_Task directions_: Reproduce the listing exactly, please, with every line intact.
Segment Start: Study material
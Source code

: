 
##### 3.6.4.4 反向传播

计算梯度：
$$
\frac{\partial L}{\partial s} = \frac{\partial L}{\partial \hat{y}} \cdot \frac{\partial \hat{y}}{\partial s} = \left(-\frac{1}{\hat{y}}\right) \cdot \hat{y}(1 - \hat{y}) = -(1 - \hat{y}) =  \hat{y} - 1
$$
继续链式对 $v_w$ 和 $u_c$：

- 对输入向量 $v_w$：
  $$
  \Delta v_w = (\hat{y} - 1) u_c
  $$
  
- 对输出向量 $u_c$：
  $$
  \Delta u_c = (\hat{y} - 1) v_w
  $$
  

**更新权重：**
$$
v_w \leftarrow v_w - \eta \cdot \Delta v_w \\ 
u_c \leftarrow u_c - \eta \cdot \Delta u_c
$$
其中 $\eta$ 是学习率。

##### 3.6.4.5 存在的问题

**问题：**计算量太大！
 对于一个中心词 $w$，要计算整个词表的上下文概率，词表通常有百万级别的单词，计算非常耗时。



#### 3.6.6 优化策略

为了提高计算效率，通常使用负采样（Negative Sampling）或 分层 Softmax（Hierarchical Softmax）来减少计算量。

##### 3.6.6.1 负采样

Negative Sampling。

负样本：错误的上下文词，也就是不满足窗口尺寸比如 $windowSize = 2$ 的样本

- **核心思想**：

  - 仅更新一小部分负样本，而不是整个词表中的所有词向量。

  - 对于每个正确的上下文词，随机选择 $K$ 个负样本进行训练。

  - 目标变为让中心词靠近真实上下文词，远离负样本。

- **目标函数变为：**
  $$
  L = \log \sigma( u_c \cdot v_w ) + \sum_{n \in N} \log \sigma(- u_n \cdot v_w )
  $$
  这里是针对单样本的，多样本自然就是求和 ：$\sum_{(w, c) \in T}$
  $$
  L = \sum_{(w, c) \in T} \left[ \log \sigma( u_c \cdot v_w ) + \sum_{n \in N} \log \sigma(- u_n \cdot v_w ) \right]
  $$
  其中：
Segment End: Study material
_Your response_:
Source code

: 
##### 3.6.4.4 反向传播

计算梯度：
$$
\frac{\partial L}{\partial s} = \frac{\partial L}{\partial \hat{y}} \cdot \frac{\partial \hat{y}}{\partial s} = \left(-\frac{1}{\hat{y}}\right) \cdot \hat{y}(1 - \hat{y}) = -(1 - \hat{y}) =  \hat{y} - 1
$$
继续链式对 $v_w$ 和 $u_c$：

- 对输入向量 $v_w$：
  $$
  \Delta v_w = (\hat{y} - 1) u_c
  $$
  
- 对输出向量 $u_c$：
  $$
  \Delta u_c = (\hat{y} - 1) v_w
  $$
  

**更新权重：**
$$
v_w \leftarrow v_w - \eta \cdot \Delta v_w \\ 
u_c \leftarrow u_c - \eta \cdot \Delta u_c
$$
其中 $\eta$ 是学习率。

##### 3.6.4.5 存在的问题

**问题：**计算量太大！
 对于一个中心词 $w$，要计算整个词表的上下文概率，词表通常有百万级别的单词，计算非常耗时。



#### 3.6.6 优化策略

为了提高计算效率，通常使用负采样（Negative Sampling）或 分层 Softmax（Hierarchical Softmax）来减少计算量。

##### 3.6.6.1 负采样

Negative Sampling。

负样本：错误的上下文词，也就是不满足窗口尺寸比如 $windowSize = 2$ 的样本

- **核心思想**：

  - 仅更新一小部分负样本，而不是整个词表中的所有词向量。

  - 对于每个正确的上下文词，随机选择 $K$ 个负样本进行训练。

  - 目标变为让中心词靠近真实上下文词，远离负样本。

- **目标函数变为：**
  $$
  L = \log \sigma( u_c \cdot v_w ) + \sum_{n \in N} \log \sigma(- u_n \cdot v_w )
  $$
  这里是针对单样本的，多样本自然就是求和 ：$\sum_{(w, c) \in T}$
  $$
  L = \sum_{(w, c) \in T} \left[ \log \sigma( u_c \cdot v_w ) + \sum_{n \in N} \log \sigma(- u_n \cdot v_w ) \right]
  $$
  其中：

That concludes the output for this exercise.